Q. My daughter started to show signs of acute anxiety two years ago, which quickly descended into psychosis and eventually resulted in her being sectioned on two separate occasions. She now lives alone (her choice) close to her mother in a house owned by me. She believes that some of her friends are the cause of all her woes and has taken to sending them abusive messages via social media. Some of these messages have, at my request, been forwarded to me by the recipients. They generally contain racist and threatening language together with her various theories about why she ended up being hospitalised. For the sake of my own mental health, I’ve stopped speaking to my daughter unless it’s to discuss matters relating to her house. I have constantly tried to ‘fix’ her – which, in most cases, has meant giving her a lengthy lecture and berating her for what seems to me like bad behaviour. I know she’s not well but I find that I resent more than sympathise with her, possibly because I realise that I can’t do anything to make her well. She’s 31, doesn’t work and refuses to speak to a healthcare professional or anyone else who doesn’t share her view of events past and present. I would like to have a relationship with her, but I don’t know how to deal with her moods, anger and skewed thinking. I guess what I’m asking for is guidance.
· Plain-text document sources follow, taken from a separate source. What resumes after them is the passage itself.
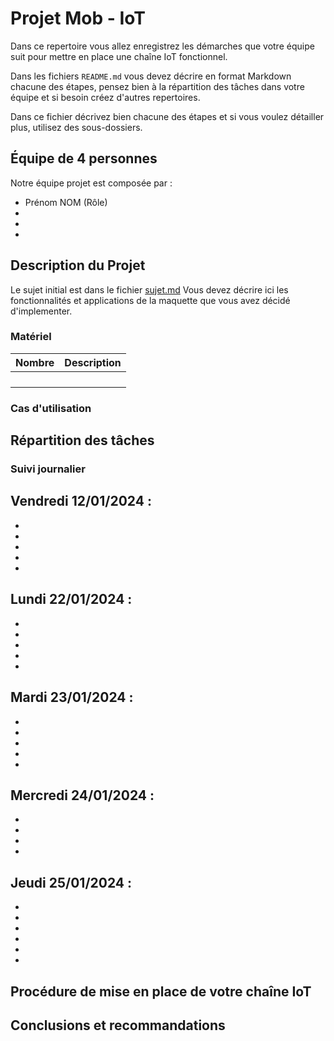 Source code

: # Projet Mob - IoT

Dans ce repertoire vous allez enregistrez les démarches que votre équipe suit
pour mettre en place une chaîne IoT fonctionnel.

Dans les fichiers `README.md` vous devez décrire en format Markdown chacune des étapes, pensez bien à la répartition des tâches dans votre équipe et si besoin créez d'autres repertoires.

Dans ce fichier décrivez bien chacune des étapes et si vous voulez détailler plus, utilisez des sous-dossiers.

## Équipe de 4 personnes
Notre équipe projet est composée par :

- Prénom NOM (Rôle)
- 
- 
- 

## Description du Projet

Le sujet initial est dans le fichier [sujet.md](sujet.md)
Vous devez décrire ici les fonctionnalités et applications de la maquette que vous avez décidé d'implementer.

### Matériel
| Nombre         | Description        |
| ---         | :---         |
|         |         |
|         |         |
|         |         |
|         |         |

### Cas d'utilisation

## Répartition des tâches

### Suivi journalier

**Vendredi 12/01/2024** :
- 
- 
- 
- 
- 
- 

**Lundi 22/01/2024** :
- 
- 
- 
- 
- 
- 

**Mardi 23/01/2024** :
- 
- 
- 
- 
- 
- 

**Mercredi 24/01/2024** :
- 
- 
- 
- 
- 
**Jeudi 25/01/2024** :
- 
- 
- 
- 
- 
- 
- 

## Procédure de mise en place de votre chaîne IoT

## Conclusions et recommandations
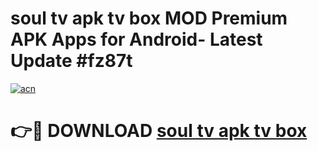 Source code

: # soul tv apk tv box MOD Premium APK Apps for Android- Latest Update #fz87t

[![acn](https://github.com/user-attachments/assets/0f9c940e-d8b0-45ae-aac7-cd30a18b3e1c)](https://apps.libra.edu.pl/?title=soul_tv_apk_tv_box&ref=2F)

# 👉🔴 DOWNLOAD [soul tv apk tv box](https://apps.libra.edu.pl/?title=soul_tv_apk_tv_box&ref=2F)
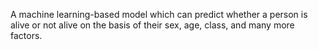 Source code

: A machine learning-based model which can predict whether a person is alive or not alive on the basis of their sex, age, class, and many more factors. 
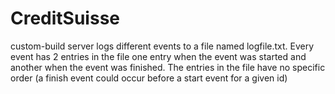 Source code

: # CreditSuisse

 custom-build server logs different events to a file named logfile.txt. Every event has 2 entries in the file one entry when the event was started and another when the event was finished. The entries in the file have no specific order (a finish event could occur before a start event for a given id)
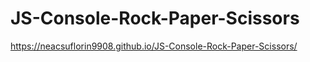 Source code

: # JS-Console-Rock-Paper-Scissors
 
https://neacsuflorin9908.github.io/JS-Console-Rock-Paper-Scissors/
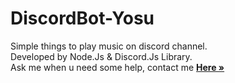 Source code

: # DiscordBot-Yosu
 Simple things to play music on discord channel. <br>
 Developed by Node.Js & Discord.Js Library. <br>
 Ask me when u need some help, contact me <a href="https://instagram.com/yosuastrwcks"><strong>Here »</strong></a>
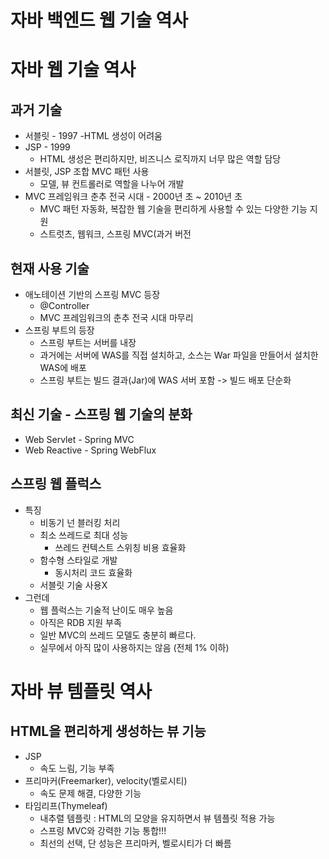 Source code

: # 자바 백엔드 웹 기술 역사

# 자바 웹 기술 역사

## 과거 기술
- 서블릿 - 1997
  -HTML 생성이 어려움
- JSP - 1999
  - HTML 생성은 편리하지만, 비즈니스 로직까지 너무 많은 역할 담당
- 서블릿, JSP 조합 MVC 패턴 사용
  - 모델, 뷰 컨트롤러로 역할을 나누어 개발
- MVC 프레임워크 춘추 전국 시대 - 2000년 초 ~ 2010년 초
  - MVC 패턴 자동화, 복잡한 웹 기술을 편리하게 사용할 수 있는 다양한 기능 지원
  - 스트럿츠, 웹워크, 스프링 MVC(과거 버전

## 현재 사용 기술
- 애노테이션 기반의 스프링 MVC 등장
  - @Controller
  - MVC 프레임워크의 춘추 전국 시대 마무리
- 스프링 부트의 등장
  - 스프링 부트는 서버를 내장
  - 과거에는 서버에 WAS를 직접 설치하고, 소스는 War 파일을 만들어서 설치한 WAS에 배포
  - 스프링 부트는 빌드 결과(Jar)에 WAS 서버 포함 -> 빌드 배포 단순화

## 최신 기술 - 스프링 웹 기술의 분화
- Web Servlet - Spring MVC
- Web Reactive - Spring WebFlux

## 스프링 웹 플럭스
- 특징
  - 비동기 넌 블러킹 처리
  - 최소 쓰레드로 최대 성능
    - 쓰레드 컨텍스트 스위칭 비용 효율화
  - 함수형 스타일로 개발
    - 동시처리 코드 효율화
  - 서블릿 기술 사용X
- 그런데
  - 웹 플럭스는 기술적 난이도 매우 높음
  - 아직은 RDB 지원 부족
  - 일반 MVC의 쓰레드 모델도 충분히 빠르다.
  - 실무에서 아직 많이 사용하지는 않음 (전체 1% 이하)

# 자바 뷰 템플릿 역사

## HTML을 편리하게 생성하는 뷰 기능
- JSP
  - 속도 느림, 기능 부족
- 프리마커(Freemarker), velocity(벨로시티)
  - 속도 문제 해결, 다양한 기능
- 타임리프(Thymeleaf)
  - 내추렬 템플릿 : HTML의 모양을 유지하면서 뷰 템플릿 적용 가능
  - 스프링 MVC와 강력한 기능 통합!!!
  - 최선의 선택, 단 성능은 프리마커, 벨로시티가 더 빠름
A. I am sorry to hear about your distressing situation. Some of the most heartbreaking letters I get are from parents like you, whose adult children’s mental health conditions make it difficult to have a close relationship with them. You say you resent her, but I think you are largely dealing with grief: over the child (now adult) who you would have liked to have had and sadness that she is not living a fulfilling life. This grief is ongoing, which makes it hard as there is no chance to heal. Understandably, you may feel anger over how this has happened to you and your daughter. The difficulties of bringing her up may have also played a part in your marriage breakup. Sadly, there are no easy answers. Your daughter may be affected by paranoid personality disorder or borderline personality disorder. These are complex conditions and if your daughter rejects help, it is hard for you to make her get it. This is a lot for any father, so it is important to look after yourself. Have counselling to help you cope and work out how to have a relationship with your daughter on your terms and within clearly set boundaries. Read the book Stop Walking on Eggshells: Taking Your Life Back When Someone You Care About Has Borderline Personality Disorder. You also need to live your own life – see friends, do things you enjoy – without letting your daughter drain your emotional energy. For further support, contact the mental health charities rethink.org and mind.org.uk.
‘He says he’ll leave me if I get pregnant again’
Q. We have three sons all aged under eight. I love them to bits but I’m desperate for another baby. I’m one of five and have always wanted a big family, but my partner flatly refuses. One of my sisters suggested that I should just get pregnant ‘by accident’, but my partner is adamant that if I have another baby without his consent he’ll leave me. He says he couldn’t cope with four children. How do I persuade him?
A. It is unlikely that you can persuade him and I’m not sure you should. Most people would consider three children to be a big family already. It may be that your partner feels that four would be overwhelming both emotionally and practically, and that you would both be stretched too thinly. Perhaps he thinks that you and he wouldn’t be able to give enough time to four kids. He may miss spending time with you as it is and feel that the children get all your attention. I expect he is also worried about the cost. What is clear is that neither of you are communicating properly. He is trying to emotionally blackmail you; you are considering taking the decision to have another child without his agreement. If this continues, you will be at war with him and your relationship will break down. This would be devastating for you both and could be damaging for the children. So you need to talk and try to understand each other’s point of view. I suspect that this may not be easy and that you may need counselling (try relate.org.uk). This might also help you find a way to accept not having another baby and to focus on your three lovely sons.